Richard Dreyfuss, the Academy and Golden Globe Award winner, blasted new diversity rules that the Oscars have handed down on movies to be able to be considered for best picture awards, saying the new requirements “make me vomit.”
“They make me vomit,” Dreyfuss said on PBS’s “Firing Line.” “This is an art form. It’s also a form of commerce, and it makes money, but it’s an art. No one should be telling me as an artist that I have to give in to the latest, most current idea of what morality is.”
Dreyfuss won an Oscar in 1977 for Best Actor.

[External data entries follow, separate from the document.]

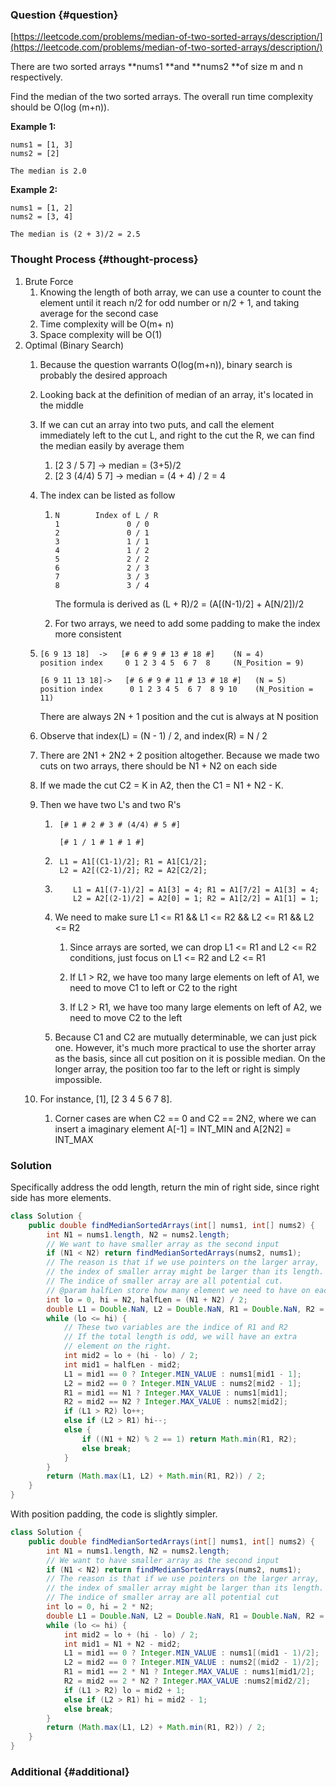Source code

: ### Question {#question}

[https://leetcode.com/problems/median-of-two-sorted-arrays/description/](https://leetcode.com/problems/median-of-two-sorted-arrays/description/)

There are two sorted arrays **nums1 **and **nums2 **of size m and n respectively.

Find the median of the two sorted arrays. The overall run time complexity should be O\(log \(m+n\)\).

**Example 1:**

```
nums1 = [1, 3]
nums2 = [2]

The median is 2.0
```

**Example 2:**

```
nums1 = [1, 2]
nums2 = [3, 4]

The median is (2 + 3)/2 = 2.5
```

### Thought Process {#thought-process}

1. Brute Force
   1. Knowing the length of both array, we can use a counter to count the element until it reach n/2 for odd number or n/2 + 1, and taking average for the second case
   2. Time complexity will be O\(m+ n\)
   3. Space complexity will be O\(1\)
2. Optimal \(Binary Search\)  
   1. Because the question warrants O\(log\(m+n\)\), binary search is probably the desired approach  
   2. Looking back at the definition of median of an array, it's located in the middle  
   3. If we can cut an array into two puts, and call the element immediately left to the cut L, and right to the cut the R, we can find the median easily by average them  
      1. \[2 3 / 5 7\] -&gt; median = \(3+5\)/2  
      2. \[2 3 \(4/4\) 5 7\] -&gt; median = \(4 + 4\) / 2 = 4

   1. The index can be listed as follow

      1. ```
         N        Index of L / R
         1               0 / 0
         2               0 / 1
         3               1 / 1  
         4               1 / 2      
         5               2 / 2
         6               2 / 3
         7               3 / 3
         8               3 / 4
         ```

         The formula is derived as \(L + R\)/2 = \(A\[\(N-1\)/2\] + A\[N/2\]\)/2

      2. For two arrays, we need to add some padding to make the index more consistent

   2. ```
      [6 9 13 18]  ->   [# 6 # 9 # 13 # 18 #]    (N = 4)
      position index     0 1 2 3 4 5  6 7  8     (N_Position = 9)

      [6 9 11 13 18]->   [# 6 # 9 # 11 # 13 # 18 #]   (N = 5)
      position index      0 1 2 3 4 5  6 7  8 9 10    (N_Position = 11)
      ```

      There are always 2N + 1 position and the cut is always at N position

   3. Observe that index\(L\) = \(N - 1\) / 2, and index\(R\) = N / 2

   4. There are 2N1 + 2N2 + 2 position altogether. Because we made two cuts on two arrays, there should be N1 + N2 on each side

   5. If we made the cut C2 = K in A2, then the C1 = N1 + N2 - K.

   6. Then we have two L's and two R's

      1. ```
          [# 1 # 2 # 3 # (4/4) # 5 #]    

          [# 1 / 1 # 1 # 1 #]
         ```
      2. ```
          L1 = A1[(C1-1)/2]; R1 = A1[C1/2];
          L2 = A2[(C2-1)/2]; R2 = A2[C2/2];
         ```
      3. ```
             L1 = A1[(7-1)/2] = A1[3] = 4; R1 = A1[7/2] = A1[3] = 4;
             L2 = A2[(2-1)/2] = A2[0] = 1; R2 = A1[2/2] = A1[1] = 1;
         ```
      4. We need to make sure L1 &lt;= R1 && L1 &lt;= R2 && L2 &lt;= R1 && L2 &lt;= R2

         1. Since arrays are sorted, we can drop L1 &lt;= R1 and L2 &lt;= R2 conditions, just focus on L1 &lt;= R2 and L2 &lt;= R1

         2. If L1 &gt; R2, we have too many large elements on left of A1, we need to move C1 to left or C2 to the right

         3. If L2 &gt; R1, we have too many large elements on left of A2, we need to move C2 to the left

      5. Because C1 and C2 are mutually determinable, we can just pick one. However, it's much more practical to use the shorter array as the basis, since all cut position on it is possible median. On the longer array, the position too far to the left or right is simply impossible.

   7. For instance, \[1\], \[2 3 4 5 6 7 8\].
      1. Corner cases are when C2 == 0 and C2 == 2N2, where we can insert a imaginary element A\[-1\] = INT\_MIN and A\[2N2\] = INT\_MAX

### Solution

Specifically address the odd length, return the min of right side, since right side has more elements.

```java
class Solution {
    public double findMedianSortedArrays(int[] nums1, int[] nums2) {
        int N1 = nums1.length, N2 = nums2.length;
        // We want to have smaller array as the second input
        if (N1 < N2) return findMedianSortedArrays(nums2, nums1);
        // The reason is that if we use pointers on the larger array,
        // the index of smaller array might be larger than its length.
        // The indice of smaller array are all potential cut.
        // @param halfLen store how many element we need to have on each side
        int lo = 0, hi = N2, halfLen = (N1 + N2) / 2;
        double L1 = Double.NaN, L2 = Double.NaN, R1 = Double.NaN, R2 = Double.NaN;
        while (lo <= hi) {
            // These two variables are the indice of R1 and R2
            // If the total length is odd, we will have an extra
            // element on the right.
            int mid2 = lo + (hi - lo) / 2;
            int mid1 = halfLen - mid2;
            L1 = mid1 == 0 ? Integer.MIN_VALUE : nums1[mid1 - 1];
            L2 = mid2 == 0 ? Integer.MIN_VALUE : nums2[mid2 - 1];
            R1 = mid1 == N1 ? Integer.MAX_VALUE : nums1[mid1];
            R2 = mid2 == N2 ? Integer.MAX_VALUE : nums2[mid2];
            if (L1 > R2) lo++;
            else if (L2 > R1) hi--;
            else {
                if ((N1 + N2) % 2 == 1) return Math.min(R1, R2);
                else break;
            }
        }
        return (Math.max(L1, L2) + Math.min(R1, R2)) / 2;
    }
}
```

With position padding, the code is slightly simpler.

```java
class Solution {
    public double findMedianSortedArrays(int[] nums1, int[] nums2) {
        int N1 = nums1.length, N2 = nums2.length;
        // We want to have smaller array as the second input
        if (N1 < N2) return findMedianSortedArrays(nums2, nums1);
        // The reason is that if we use pointers on the larger array,
        // the index of smaller array might be larger than its length.
        // The indice of smaller array are all potential cut
        int lo = 0, hi = 2 * N2;
        double L1 = Double.NaN, L2 = Double.NaN, R1 = Double.NaN, R2 = Double.NaN;
        while (lo <= hi) {
            int mid2 = lo + (hi - lo) / 2;
            int mid1 = N1 + N2 - mid2;
            L1 = mid1 == 0 ? Integer.MIN_VALUE : nums1[(mid1 - 1)/2];
            L2 = mid2 == 0 ? Integer.MIN_VALUE : nums2[(mid2 - 1)/2];
            R1 = mid1 == 2 * N1 ? Integer.MAX_VALUE : nums1[mid1/2];
            R2 = mid2 == 2 * N2 ? Integer.MAX_VALUE :nums2[mid2/2];
            if (L1 > R2) lo = mid2 + 1;
            else if (L2 > R1) hi = mid2 - 1;
            else break;
        }
        return (Math.max(L1, L2) + Math.min(R1, R2)) / 2;
    }
}
```

### Additional {#additional}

Starting in 2024, films must meet specific diversity requirements in order to be eligible for the best picture award, which is Hollywood’s most sought-after accolade. The new guidelines include requirements like at least one actor from an underrepresented racial or ethnic group being in a significant role or the story must center on women, LGBTQ people, a racial group or disabled people.
The new rules come after the Oscars came under fierce criticism for the lack of diversity amongst its nominees, with the #OscarsSoWhite social media movement that started in 2015 shedding light on the issue.

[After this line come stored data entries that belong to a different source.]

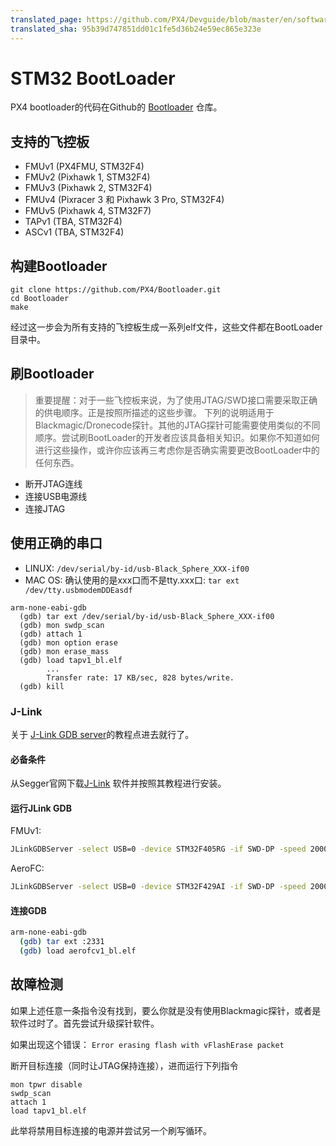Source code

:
 ```yaml
---
translated_page: https://github.com/PX4/Devguide/blob/master/en/software_update/stm32_bootloader.md
translated_sha: 95b39d747851dd01c1fe5d36b24e59ec865e323e
---
```


# STM32 BootLoader

PX4 bootloader的代码在Github的 [Bootloader](https://github.com/px4/bootloader) 仓库。

## 支持的飞控板

* FMUv1 \(PX4FMU, STM32F4\)
* FMUv2 \(Pixhawk 1, STM32F4\)
* FMUv3 \(Pixhawk 2, STM32F4\)
* FMUv4 \(Pixracer 3 和 Pixhawk 3 Pro, STM32F4\)
* FMUv5 \(Pixhawk 4, STM32F7\)
* TAPv1 \(TBA, STM32F4\)
* ASCv1 \(TBA, STM32F4\)

## 构建Bootloader

```
git clone https://github.com/PX4/Bootloader.git
cd Bootloader
make
```

经过这一步会为所有支持的飞控板生成一系列elf文件，这些文件都在BootLoader目录中。

## 刷Bootloader

> 重要提醒：对于一些飞控板来说，为了使用JTAG\/SWD接口需要采取正确的供电顺序。正是按照所描述的这些步骤。 下列的说明适用于Blackmagic\/Dronecode探针。其他的JTAG探针可能需要使用类似的不同顺序。尝试刷BootLoader的开发者应该具备相关知识。如果你不知道如何进行这些操作，或许你应该再三考虑你是否确实需要更改BootLoader中的任何东西。

* 断开JTAG连线
* 连接USB电源线
* 连接JTAG

## 使用正确的串口

* LINUX: `/dev/serial/by-id/usb-Black_Sphere_XXX-if00`
* MAC OS: 确认使用的是xxx口而不是tty.xxx口: `tar ext /dev/tty.usbmodemDDEasdf`

```
arm-none-eabi-gdb
  (gdb) tar ext /dev/serial/by-id/usb-Black_Sphere_XXX-if00
  (gdb) mon swdp_scan
  (gdb) attach 1
  (gdb) mon option erase
  (gdb) mon erase_mass
  (gdb) load tapv1_bl.elf
        ...
        Transfer rate: 17 KB/sec, 828 bytes/write.
  (gdb) kill
```
### J-Link

关于 [J-Link GDB server](https://www.segger.com/jlink-gdb-server.html)的教程点进去就行了。

#### 必备条件

从Segger官网下载[J-Link](https://www.segger.com/downloads/jlink#) 软件并按照其教程进行安装。

#### 运行JLink GDB

FMUv1:
```bash
JLinkGDBServer -select USB=0 -device STM32F405RG -if SWD-DP -speed 20000
```

AeroFC:
```bash
JLinkGDBServer -select USB=0 -device STM32F429AI -if SWD-DP -speed 20000
```

#### 连接GDB

```bash
arm-none-eabi-gdb
  (gdb) tar ext :2331
  (gdb) load aerofcv1_bl.elf
```

## 故障检测

如果上述任意一条指令没有找到，要么你就是没有使用Blackmagic探针，或者是软件过时了。首先尝试升级探针软件。

如果出现这个错误： `Error erasing flash with vFlashErase packet`

断开目标连接（同时让JTAG保持连接），进而运行下列指令

```
mon tpwr disable
swdp_scan
attach 1
load tapv1_bl.elf
```

此举将禁用目标连接的电源并尝试另一个刷写循环。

The criticism stemmed from the fact that for the 2015 installment of the award show, all 20 actors nominated for top awards were white. It was also the second year in a row that no actors of color were nominated.
But Dreyfuss, best known for his role in the “Jaws” series, argued in the interview that was released on Friday that he doesn’t “think there’s a minority or a majority in the country that has to be catered to like that.”
“What are we risking?,” Dreyfuss said. “Are we really risking hurting people’s feelings? You can’t legislate that. And you have to let life be life.”